Four hours later, the lockdown was lifted. A 19-year-old student, Colton Tooley, had come onto campus, shot an automatic weapon randomly and was chased by police into a library, where he fatally shot himself. Thankfully, nobody else was hurt.
Ironically, a coalition of student groups went ahead with their plans to host a speaker that night who supports allowing concealed weapons on campus. The University of Texas (like many colleges) does not allow students, faculty or staff to carry weapons on campus. According to news reports, speaker John Lott said an incident such as Tuesday’s might have ended even faster had there been armed civilians in the area.
As a professor, the thought of an armed assailant on campus is frightening. After reading about tragedies such as the 2007 Virginia Tech shootings, I understand the impulse to give more people the chance to defend themselves in a situation in which they feel so helpless.
But as a psychologist, I don’t think arming civilians is the right way to protect our campuses. Let me give two reasons: abstraction and choking under pressure.
When we think about an event that is distant in time and space, we think about it abstractly. We use general terms like “armed suspect” or “gun-carrying civilian.” It’s easy to call to mind a scene from a movie in which a quick-thinking, sharp-shooting civilian bravely takes down a gunman who is terrorizing a crowd.
However, if we really want to think about arming civilians, we need to think about the specific dynamics of a shooting situation. College campuses are crowded places, with a mass of humanity always flowing from one classroom to the next.
Place a shooter into that context, and there is chaos. People running and screaming. Loud shots.
Now add to that a few people with handguns pulled hastily from shoulder holsters or backpacks. What exactly are they supposed to shoot at? How do they determine when it’s safe to shoot?
Such situations generally don’t bring out people’s best performances. University of Chicago psychologist Sian Beilock has just written a book called Choke, in which she explores why people often perform poorly under pressure.
When the stakes are high, people’s working memory, which allows them to assess a situation, diminishes. If your working memory capacity gets smaller, that decreases your ability to make good decisions.
Put yourself back in the chaotic scene. There is a shooter. You are not sure where he is. Suddenly, you hear a shot from your left and see someone shooting. Do you shoot? What if you end up killing another would-be hero? How do you know what to do?
As Beilock points out, there are ways to perform well under stress. Air Force pilots train extensively to deal with mechanical failures. Police and military personnel train under simulated emergency conditions to help them distinguish between perpetrators and bystanders.
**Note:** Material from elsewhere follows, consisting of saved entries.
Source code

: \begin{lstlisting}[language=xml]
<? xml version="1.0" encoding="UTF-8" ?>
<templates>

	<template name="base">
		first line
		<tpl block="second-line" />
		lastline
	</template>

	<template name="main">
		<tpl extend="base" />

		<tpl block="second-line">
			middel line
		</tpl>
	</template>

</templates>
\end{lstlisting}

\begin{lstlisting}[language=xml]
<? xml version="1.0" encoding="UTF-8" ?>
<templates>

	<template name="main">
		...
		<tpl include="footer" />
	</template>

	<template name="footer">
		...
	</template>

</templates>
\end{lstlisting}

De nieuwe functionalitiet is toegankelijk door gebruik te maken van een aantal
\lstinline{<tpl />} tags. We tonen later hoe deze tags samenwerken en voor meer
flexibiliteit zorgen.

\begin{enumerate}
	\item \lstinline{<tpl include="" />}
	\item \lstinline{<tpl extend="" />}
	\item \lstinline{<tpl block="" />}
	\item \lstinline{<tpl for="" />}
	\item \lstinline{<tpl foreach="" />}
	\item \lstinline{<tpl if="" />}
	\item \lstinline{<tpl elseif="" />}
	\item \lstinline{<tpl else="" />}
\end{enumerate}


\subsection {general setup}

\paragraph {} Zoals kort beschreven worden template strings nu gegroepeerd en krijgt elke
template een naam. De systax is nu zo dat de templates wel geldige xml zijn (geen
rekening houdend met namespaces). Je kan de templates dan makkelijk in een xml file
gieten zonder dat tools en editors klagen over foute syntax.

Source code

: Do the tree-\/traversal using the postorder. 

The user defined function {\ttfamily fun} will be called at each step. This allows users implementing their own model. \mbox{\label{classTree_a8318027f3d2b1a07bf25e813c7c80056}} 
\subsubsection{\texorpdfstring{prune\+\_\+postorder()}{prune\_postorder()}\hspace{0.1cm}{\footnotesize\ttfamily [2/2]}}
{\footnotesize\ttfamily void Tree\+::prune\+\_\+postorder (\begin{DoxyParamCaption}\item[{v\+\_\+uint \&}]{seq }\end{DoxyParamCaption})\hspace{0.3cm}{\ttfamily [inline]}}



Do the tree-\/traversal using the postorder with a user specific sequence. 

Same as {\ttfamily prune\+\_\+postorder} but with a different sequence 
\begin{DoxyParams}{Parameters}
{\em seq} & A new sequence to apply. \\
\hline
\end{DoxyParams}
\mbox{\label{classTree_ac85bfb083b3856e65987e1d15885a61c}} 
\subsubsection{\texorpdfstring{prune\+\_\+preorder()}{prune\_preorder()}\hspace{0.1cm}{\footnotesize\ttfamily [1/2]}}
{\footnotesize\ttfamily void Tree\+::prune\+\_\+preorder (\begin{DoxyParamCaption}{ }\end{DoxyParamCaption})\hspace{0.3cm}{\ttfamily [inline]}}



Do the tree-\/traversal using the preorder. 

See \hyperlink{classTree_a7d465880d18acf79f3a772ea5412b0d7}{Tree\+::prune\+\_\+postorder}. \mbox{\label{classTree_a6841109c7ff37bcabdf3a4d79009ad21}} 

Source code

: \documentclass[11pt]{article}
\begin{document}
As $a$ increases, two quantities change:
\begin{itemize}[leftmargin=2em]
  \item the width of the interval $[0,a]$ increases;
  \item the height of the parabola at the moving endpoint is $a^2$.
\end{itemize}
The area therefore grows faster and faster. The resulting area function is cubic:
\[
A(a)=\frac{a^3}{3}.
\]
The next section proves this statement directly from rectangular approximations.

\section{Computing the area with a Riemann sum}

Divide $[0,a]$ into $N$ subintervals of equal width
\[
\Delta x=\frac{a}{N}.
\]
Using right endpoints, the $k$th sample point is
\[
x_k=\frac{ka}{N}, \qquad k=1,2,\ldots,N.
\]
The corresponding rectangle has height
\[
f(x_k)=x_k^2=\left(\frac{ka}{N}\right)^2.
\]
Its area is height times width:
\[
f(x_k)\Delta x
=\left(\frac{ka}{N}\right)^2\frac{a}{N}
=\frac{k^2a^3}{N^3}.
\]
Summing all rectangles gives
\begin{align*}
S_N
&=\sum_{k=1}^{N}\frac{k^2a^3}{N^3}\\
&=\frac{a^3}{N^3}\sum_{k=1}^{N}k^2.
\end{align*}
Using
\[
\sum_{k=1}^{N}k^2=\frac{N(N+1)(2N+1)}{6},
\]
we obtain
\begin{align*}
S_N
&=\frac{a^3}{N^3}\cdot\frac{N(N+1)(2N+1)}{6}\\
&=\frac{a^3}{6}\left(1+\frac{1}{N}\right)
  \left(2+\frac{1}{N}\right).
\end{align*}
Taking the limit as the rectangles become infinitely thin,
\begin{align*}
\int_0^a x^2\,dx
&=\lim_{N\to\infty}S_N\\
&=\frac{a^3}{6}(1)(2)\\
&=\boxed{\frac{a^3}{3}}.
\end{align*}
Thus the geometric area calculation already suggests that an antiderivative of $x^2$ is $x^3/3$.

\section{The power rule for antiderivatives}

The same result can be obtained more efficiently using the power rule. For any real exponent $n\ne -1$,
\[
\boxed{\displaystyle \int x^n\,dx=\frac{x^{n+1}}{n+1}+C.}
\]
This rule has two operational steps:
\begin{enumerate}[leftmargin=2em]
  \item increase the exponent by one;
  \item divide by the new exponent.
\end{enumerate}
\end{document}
Such practice makes real situations a bit less stressful, because they are more familiar. In addition, it provides routines that are likely to be successful. So, even if your working memory capacity is low, you still have strategies that allow you to perform well.
Putting all of this together, then, there is just no strong argument for arming students, faculty or staff on campus. When we think specifically about real emergencies, it is clear that that adding extra guns into a chaotic situation is a recipe for tragedy.
Arthur B. Markman is a psychology professor at The University of Texas at Austin.